[Start of section]

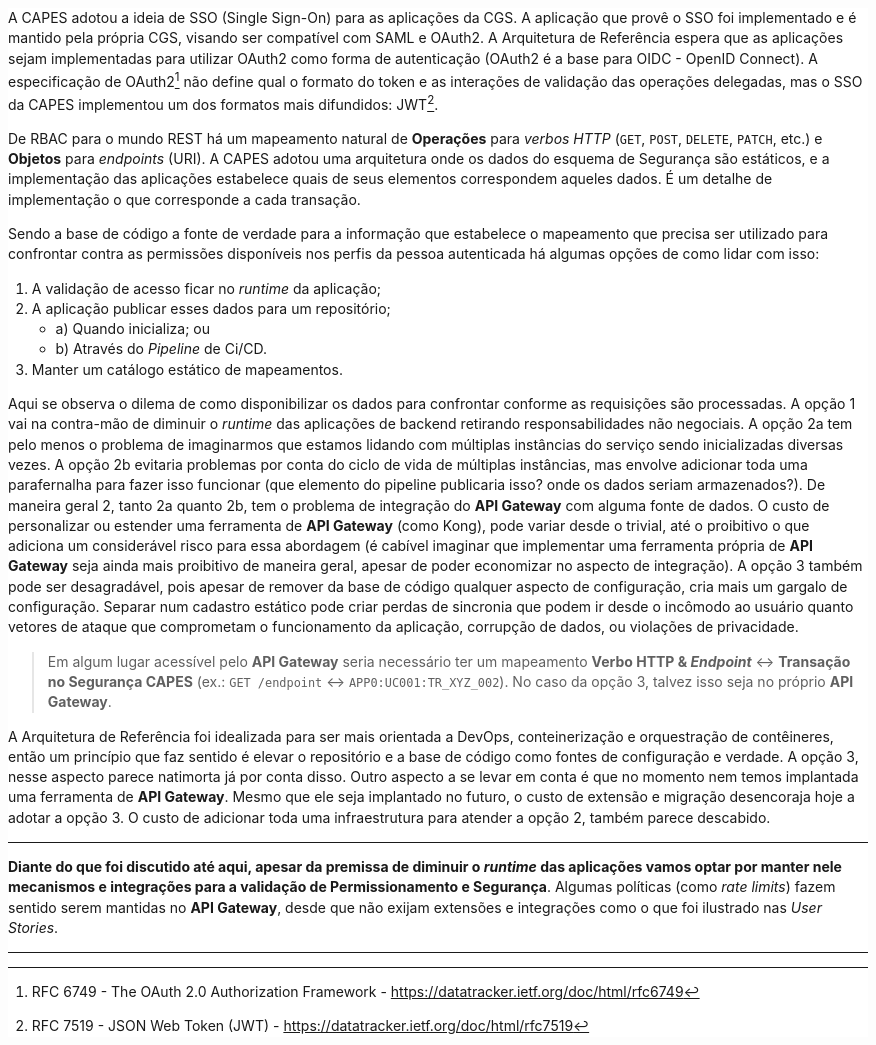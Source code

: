 A CAPES adotou a ideia de SSO (Single Sign-On) para as aplicações da CGS. A aplicação que provê o SSO foi implementado e é mantido pela própria CGS, visando ser compatível com SAML e OAuth2. A Arquitetura de Referência espera que as aplicações sejam implementadas para utilizar OAuth2 como forma de autenticação (OAuth2 é a base para OIDC - OpenID Connect). A especificação de OAuth2[^rfc-oauth2] não define qual o formato do token e as interações de validação das operações delegadas, mas o SSO da CAPES implementou um dos formatos mais difundidos: JWT[^rfc-JWT].

De RBAC para o mundo REST há um mapeamento natural de **Operações** para _verbos HTTP_ (`GET`, `POST`, `DELETE`, `PATCH`, etc.) e **Objetos** para _endpoints_ (URI). A CAPES adotou uma arquitetura onde os dados do esquema de Segurança são estáticos, e a implementação das aplicações estabelece quais de seus elementos correspondem aqueles dados. É um detalhe de implementação o que corresponde a cada transação.

Sendo a base de código a fonte de verdade para a informação que estabelece o mapeamento que precisa ser utilizado para confrontar contra as permissões disponíveis nos perfis da pessoa autenticada há algumas opções de como lidar com isso:

1. A validação de acesso ficar no _runtime_ da aplicação;
2. A aplicação publicar esses dados para um repositório;
   - a) Quando inicializa; ou
   - b) Através do _Pipeline_ de Ci/CD.
3. Manter um catálogo estático de mapeamentos.

Aqui se observa o dilema de como disponibilizar os dados para confrontar conforme as requisições são processadas. A opção 1 vai na contra-mão de diminuir o _runtime_ das aplicações de backend retirando responsabilidades não negociais. A opção 2a tem pelo menos o problema de imaginarmos que estamos lidando com múltiplas instâncias do serviço sendo inicializadas diversas vezes. A opção 2b evitaria problemas por conta do ciclo de vida de múltiplas instâncias, mas envolve adicionar toda uma parafernalha para fazer isso funcionar (que elemento do pipeline publicaria isso? onde os dados seriam armazenados?). De maneira geral 2, tanto 2a quanto 2b, tem o problema de integração do **API Gateway** com alguma fonte de dados. O custo de personalizar ou estender uma ferramenta de **API Gateway** (como Kong), pode variar desde o trivial, até o proibitivo o que adiciona um considerável risco para essa abordagem (é cabível imaginar que implementar uma ferramenta própria de **API Gateway** seja ainda mais proibitivo de maneira geral, apesar de poder economizar no aspecto de integração). A opção 3 também pode ser desagradável, pois apesar de remover da base de código qualquer aspecto de configuração, cria mais um gargalo de configuração. Separar num cadastro estático pode criar perdas de sincronia que podem ir desde o incômodo ao usuário quanto vetores de ataque que comprometam o funcionamento da aplicação, corrupção de dados, ou violações de privacidade.

> Em algum lugar acessível pelo **API Gateway** seria necessário ter um mapeamento **Verbo HTTP  & _Endpoint_** <-> **Transação no Segurança CAPES** (ex.: `GET /endpoint` <-> `APP0:UC001:TR_XYZ_002`). No caso da opção 3, talvez isso seja no próprio **API Gateway**.

A Arquitetura de Referência foi idealizada para ser mais orientada a DevOps, conteinerização e orquestração de contêineres, então um princípio que faz sentido é elevar o repositório e a base de código como fontes de configuração e verdade.
A opção 3, nesse aspecto parece natimorta já por conta disso. Outro aspecto a se levar em conta é que no momento nem temos implantada uma ferramenta de **API Gateway**. Mesmo que ele seja implantado no futuro, o custo de extensão e migração desencoraja hoje a adotar a opção 3.
O custo de adicionar toda uma infraestrutura para atender a opção 2, também parece descabido.

---

**Diante do que foi discutido até aqui, apesar da premissa de diminuir o _runtime_ das aplicações vamos optar por manter nele mecanismos e integrações para a validação de Permissionamento e Segurança**.
Algumas políticas (como _rate limits_) fazem sentido serem mantidas no **API Gateway**, desde que não exijam extensões e integrações como o que foi ilustrado nas _User Stories_.

---

[^rfc-oauth2]: RFC 6749 - The OAuth 2.0 Authorization Framework - https://datatracker.ietf.org/doc/html/rfc6749
[^rfc-JWT]: RFC 7519 - JSON Web Token (JWT) - https://datatracker.ietf.org/doc/html/rfc7519
[^rfc-JWS]: RFC 7515 - JSON Web Signature (JWS) - https://datatracker.ietf.org/doc/html/rfc7515
[^JWS-JWT]: Json Web Signature (JWS) - https://www.brunobrito.net.br/jose-jwt-jws-jwe-jwa-jwk-jwks/
[^iana-claims]: JSON Web Token (JWT) - https://www.iana.org/assignments/jwt/jwt.xhtml
[^rfc7519]: JSON Web Token (JWT) - https://www.rfc-editor.org/rfc/rfc7519.html
[^JWT-private-claims]: Private Claim Names - https://www.rfc-editor.org/rfc/rfc7519.html#section-4.3
[^arq-ref]: Documentação da Arquitetura de Referência na Intranet - https://intranet.capes.gov.br/diretoria-de-tecnologia-da-informacao-dti/mais/procedimentos-e-normas/item/download/174_3004d8de7d62295b09dc06c4080d9188
[^okta]: okta - https://www.okta.com/
[^auth0]: auth0 - https://auth0.com/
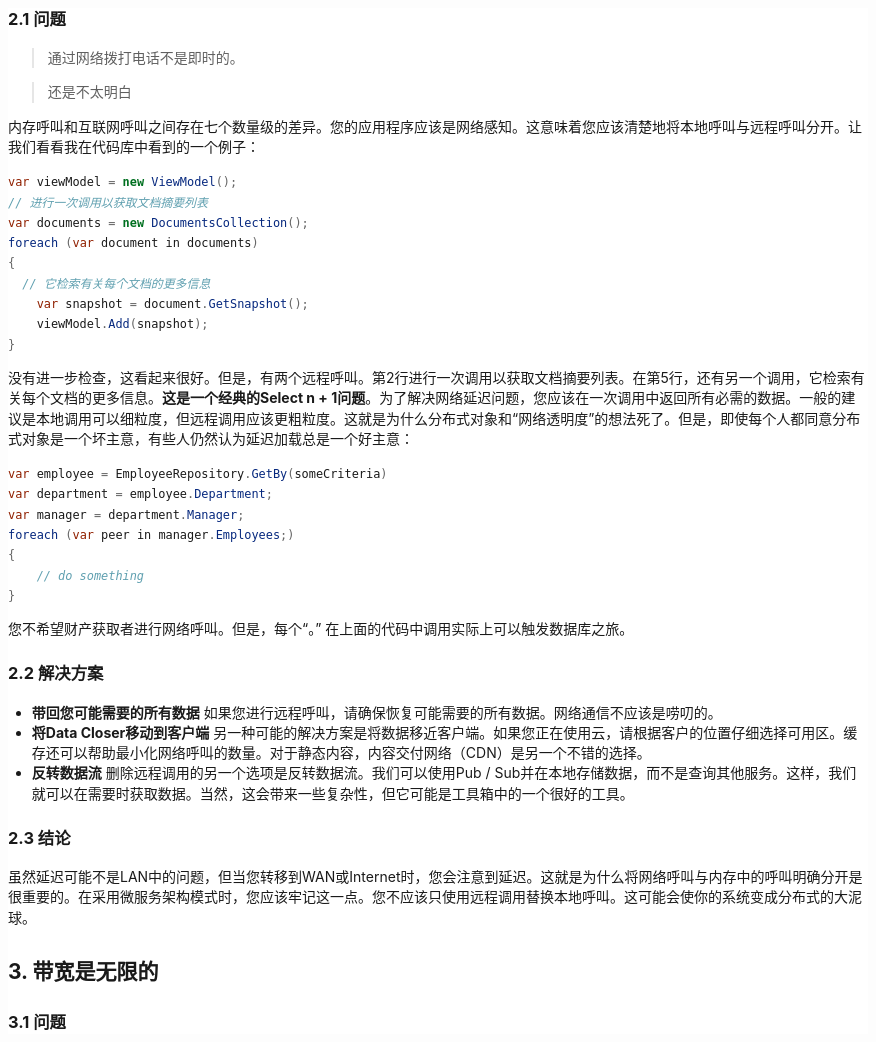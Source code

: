### 2.1 问题

> 通过网络拨打电话不是即时的。

>还是不太明白

内存呼叫和互联网呼叫之间存在七个数量级的差异。您的应用程序应该是网络感知。这意味着您应该清楚地将本地呼叫与远程呼叫分开。让我们看看我在代码库中看到的一个例子：

```java
var viewModel = new ViewModel();
// 进行一次调用以获取文档摘要列表
var documents = new DocumentsCollection();
foreach (var document in documents)
{
  // 它检索有关每个文档的更多信息
    var snapshot = document.GetSnapshot();
    viewModel.Add(snapshot);
}

```

没有进一步检查，这看起来很好。但是，有两个远程呼叫。第2行进行一次调用以获取文档摘要列表。在第5行，还有另一个调用，它检索有关每个文档的更多信息。**这是一个经典的Select n + 1问题**。为了解决网络延迟问题，您应该在一次调用中返回所有必需的数据。一般的建议是本地调用可以细粒度，但远程调用应该更粗粒度。这就是为什么分布式对象和“网络透明度”的想法死了。但是，即使每个人都同意分布式对象是一个坏主意，有些人仍然认为延迟加载总是一个好主意：

```java
var employee = EmployeeRepository.GetBy(someCriteria)
var department = employee.Department;
var manager = department.Manager;
foreach (var peer in manager.Employees;)
{
    // do something
}
```

您不希望财产获取者进行网络呼叫。但是，每个“。” 在上面的代码中调用实际上可以触发数据库之旅。

### 2.2 解决方案

- **带回您可能需要的所有数据** 如果您进行远程呼叫，请确保恢复可能需要的所有数据。网络通信不应该是唠叨的。
- **将Data Closer移动到客户端** 另一种可能的解决方案是将数据移近客户端。如果您正在使用云，请根据客户的位置仔细选择可用区。缓存还可以帮助最小化网络呼叫的数量。对于静态内容，内容交付网络（CDN）是另一个不错的选择。
- **反转数据流** 删除远程调用的另一个选项是反转数据流。我们可以使用Pub / Sub并在本地存储数据，而不是查询其他服务。这样，我们就可以在需要时获取数据。当然，这会带来一些复杂性，但它可能是工具箱中的一个很好的工具。

### 2.3 结论

虽然延迟可能不是LAN中的问题，但当您转移到WAN或Internet时，您会注意到延迟。这就是为什么将网络呼叫与内存中的呼叫明确分开是很重要的。在采用微服务架构模式时，您应该牢记这一点。您不应该只使用远程调用替换本地呼叫。这可能会使你的系统变成分布式的大泥球。

## 3. 带宽是无限的

### 3.1 问题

[End of section]

● **WORK REQUIRED**:
Return the lines above from the one with "[^iana-claims]: JSON Web" through the one with "- **将Data Closer移动到客户端**", verbatim and nothing else. Omit every picture.

● **RESPONSE BOX**:
[^iana-claims]: JSON Web Token (JWT) - https://www.iana.org/assignments/jwt/jwt.xhtml
[^rfc7519]: JSON Web Token (JWT) - https://www.rfc-editor.org/rfc/rfc7519.html
[^JWT-private-claims]: Private Claim Names - https://www.rfc-editor.org/rfc/rfc7519.html#section-4.3
[^arq-ref]: Documentação da Arquitetura de Referência na Intranet - https://intranet.capes.gov.br/diretoria-de-tecnologia-da-informacao-dti/mais/procedimentos-e-normas/item/download/174_3004d8de7d62295b09dc06c4080d9188
[^okta]: okta - https://www.okta.com/
[^auth0]: auth0 - https://auth0.com/
Source code

:### 2.1 问题

> 通过网络拨打电话不是即时的。

>还是不太明白

内存呼叫和互联网呼叫之间存在七个数量级的差异。您的应用程序应该是网络感知。这意味着您应该清楚地将本地呼叫与远程呼叫分开。让我们看看我在代码库中看到的一个例子：

```java
var viewModel = new ViewModel();
// 进行一次调用以获取文档摘要列表
var documents = new DocumentsCollection();
foreach (var document in documents)
{
  // 它检索有关每个文档的更多信息
    var snapshot = document.GetSnapshot();
    viewModel.Add(snapshot);
}

```

没有进一步检查，这看起来很好。但是，有两个远程呼叫。第2行进行一次调用以获取文档摘要列表。在第5行，还有另一个调用，它检索有关每个文档的更多信息。**这是一个经典的Select n + 1问题**。为了解决网络延迟问题，您应该在一次调用中返回所有必需的数据。一般的建议是本地调用可以细粒度，但远程调用应该更粗粒度。这就是为什么分布式对象和“网络透明度”的想法死了。但是，即使每个人都同意分布式对象是一个坏主意，有些人仍然认为延迟加载总是一个好主意：

```java
var employee = EmployeeRepository.GetBy(someCriteria)
var department = employee.Department;
var manager = department.Manager;
foreach (var peer in manager.Employees;)
{
    // do something
}
```

您不希望财产获取者进行网络呼叫。但是，每个“。” 在上面的代码中调用实际上可以触发数据库之旅。

### 2.2 解决方案

- **带回您可能需要的所有数据** 如果您进行远程呼叫，请确保恢复可能需要的所有数据。网络通信不应该是唠叨的。
- **将Data Closer移动到客户端** 另一种可能的解决方案是将数据移近客户端。如果您正在使用云，请根据客户的位置仔细选择可用区。缓存还可以帮助最小化网络呼叫的数量。对于静态内容，内容交付网络（CDN）是另一个不错的选择。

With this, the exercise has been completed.